Politisch ist Brasilien nach der Wahl von Jair Bolsonaro im Jahr 2018, einem Rechtsradikalen, der die Diktatur von 1964-85 feiert, die einst Musiker wie Nascimento verfolgte, in die Flaute gerutscht. „Es macht mich so traurig“, sagte Nascimento über Bolsonaros Angriffe auf die Demokratie, die seine ätherische Tenorstimme half, sich zu erholen und zu festigen.

Kurzanleitung

Brasiliens Diktatur 1964-1985

Zeigen

Wie hat es begonnen?

Brasiliens linker Präsident João Goulart wurde im April 1964 durch einen Putsch gestürzt. General Humberto Castelo Branco wurde Führer, politische Parteien wurden verboten und das Land wurde in 21 Jahre Militärherrschaft gestürzt.

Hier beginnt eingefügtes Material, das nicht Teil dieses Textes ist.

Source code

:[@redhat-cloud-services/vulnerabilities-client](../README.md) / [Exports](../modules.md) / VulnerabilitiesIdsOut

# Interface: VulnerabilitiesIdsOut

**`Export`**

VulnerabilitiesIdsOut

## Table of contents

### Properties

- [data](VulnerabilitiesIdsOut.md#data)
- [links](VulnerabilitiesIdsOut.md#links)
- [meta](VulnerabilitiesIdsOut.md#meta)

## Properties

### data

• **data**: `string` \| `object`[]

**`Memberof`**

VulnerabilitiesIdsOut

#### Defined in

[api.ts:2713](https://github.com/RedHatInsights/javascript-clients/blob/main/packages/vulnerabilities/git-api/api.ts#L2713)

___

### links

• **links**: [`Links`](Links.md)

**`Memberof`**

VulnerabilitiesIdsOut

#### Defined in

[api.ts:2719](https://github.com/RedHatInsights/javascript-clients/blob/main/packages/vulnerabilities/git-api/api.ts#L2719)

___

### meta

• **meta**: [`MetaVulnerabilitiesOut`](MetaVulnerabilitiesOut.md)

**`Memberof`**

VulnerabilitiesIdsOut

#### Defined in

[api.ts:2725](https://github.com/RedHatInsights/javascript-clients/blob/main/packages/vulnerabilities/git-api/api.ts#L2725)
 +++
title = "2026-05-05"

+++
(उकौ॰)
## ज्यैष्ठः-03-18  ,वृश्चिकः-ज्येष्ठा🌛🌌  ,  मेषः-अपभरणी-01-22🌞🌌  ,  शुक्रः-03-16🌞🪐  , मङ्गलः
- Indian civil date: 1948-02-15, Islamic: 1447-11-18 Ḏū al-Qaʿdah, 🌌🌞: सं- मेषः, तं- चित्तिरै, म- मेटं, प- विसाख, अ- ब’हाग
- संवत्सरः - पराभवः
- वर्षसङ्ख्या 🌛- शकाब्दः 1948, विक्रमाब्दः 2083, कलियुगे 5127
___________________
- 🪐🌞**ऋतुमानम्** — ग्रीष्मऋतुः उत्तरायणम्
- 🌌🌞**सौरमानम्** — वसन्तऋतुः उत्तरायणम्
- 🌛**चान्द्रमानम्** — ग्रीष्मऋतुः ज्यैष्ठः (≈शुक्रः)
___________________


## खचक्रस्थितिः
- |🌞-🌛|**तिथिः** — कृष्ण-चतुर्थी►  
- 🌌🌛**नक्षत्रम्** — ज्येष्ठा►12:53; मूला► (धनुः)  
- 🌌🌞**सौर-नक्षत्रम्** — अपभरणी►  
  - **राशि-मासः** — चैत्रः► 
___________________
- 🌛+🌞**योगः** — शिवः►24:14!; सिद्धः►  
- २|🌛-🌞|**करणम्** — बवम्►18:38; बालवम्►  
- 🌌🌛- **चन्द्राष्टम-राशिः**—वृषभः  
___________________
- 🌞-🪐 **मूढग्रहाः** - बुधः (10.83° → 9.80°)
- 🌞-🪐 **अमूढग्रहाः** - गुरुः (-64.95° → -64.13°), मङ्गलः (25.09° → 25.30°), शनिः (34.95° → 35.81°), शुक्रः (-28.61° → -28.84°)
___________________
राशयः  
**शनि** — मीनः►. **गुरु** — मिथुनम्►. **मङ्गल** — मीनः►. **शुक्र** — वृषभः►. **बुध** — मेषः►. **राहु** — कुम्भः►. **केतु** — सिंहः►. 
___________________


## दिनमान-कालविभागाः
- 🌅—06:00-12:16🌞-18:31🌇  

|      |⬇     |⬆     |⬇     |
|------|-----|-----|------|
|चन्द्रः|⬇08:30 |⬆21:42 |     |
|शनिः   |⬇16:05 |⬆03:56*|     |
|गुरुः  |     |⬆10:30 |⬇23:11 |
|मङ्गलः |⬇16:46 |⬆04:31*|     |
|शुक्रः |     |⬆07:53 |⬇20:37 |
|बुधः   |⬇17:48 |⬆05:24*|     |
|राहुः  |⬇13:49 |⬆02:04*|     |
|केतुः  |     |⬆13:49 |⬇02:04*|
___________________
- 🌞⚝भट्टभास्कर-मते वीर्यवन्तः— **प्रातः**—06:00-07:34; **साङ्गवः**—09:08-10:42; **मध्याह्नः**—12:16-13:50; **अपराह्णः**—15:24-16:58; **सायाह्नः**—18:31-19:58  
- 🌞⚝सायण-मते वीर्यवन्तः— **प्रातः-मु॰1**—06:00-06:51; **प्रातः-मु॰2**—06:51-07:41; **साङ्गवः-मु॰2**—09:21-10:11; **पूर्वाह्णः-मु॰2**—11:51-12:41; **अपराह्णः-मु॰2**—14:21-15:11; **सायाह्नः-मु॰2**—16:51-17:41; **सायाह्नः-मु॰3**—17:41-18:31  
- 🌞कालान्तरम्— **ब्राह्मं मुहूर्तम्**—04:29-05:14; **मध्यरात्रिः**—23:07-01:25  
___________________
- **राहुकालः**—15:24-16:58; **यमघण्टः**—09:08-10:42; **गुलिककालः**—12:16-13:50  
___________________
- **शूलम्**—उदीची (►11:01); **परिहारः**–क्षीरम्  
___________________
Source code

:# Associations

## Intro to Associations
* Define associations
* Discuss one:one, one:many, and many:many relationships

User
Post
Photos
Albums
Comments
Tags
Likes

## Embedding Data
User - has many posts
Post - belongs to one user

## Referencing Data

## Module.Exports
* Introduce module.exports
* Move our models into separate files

Die Unterdrückung verschärfte sich unter Castelo Brancos kompromisslosem Nachfolger Artur da Costa e Silva, der 1967 die Macht übernahm. Er war verantwortlich für ein berüchtigtes Dekret namens AI-5, das ihm weitreichende diktatorische Befugnisse verlieh und die sogenannten „anos de chumbo“ auslöste “ (Jahre des Bleis), eine düstere Zeit der Tyrannei und Gewalt, die bis 1974 andauern sollte.

Was geschah während der Diktatur?

Anhänger des brasilianischen Militärregimes von 1964-1985 – einschließlich Jair Bolsonaro – schreiben ihm zu, dem südamerikanischen Land Sicherheit und Stabilität gebracht und ein jahrzehntelanges wirtschaftliches „Wunder“ hervorgebracht zu haben.

Es trieb auch mehrere pharaonische Infrastrukturprojekte voran, darunter die noch unfertige Transamazon-Autobahn und die acht Meilen lange Brücke über Rios Guanabara-Bucht.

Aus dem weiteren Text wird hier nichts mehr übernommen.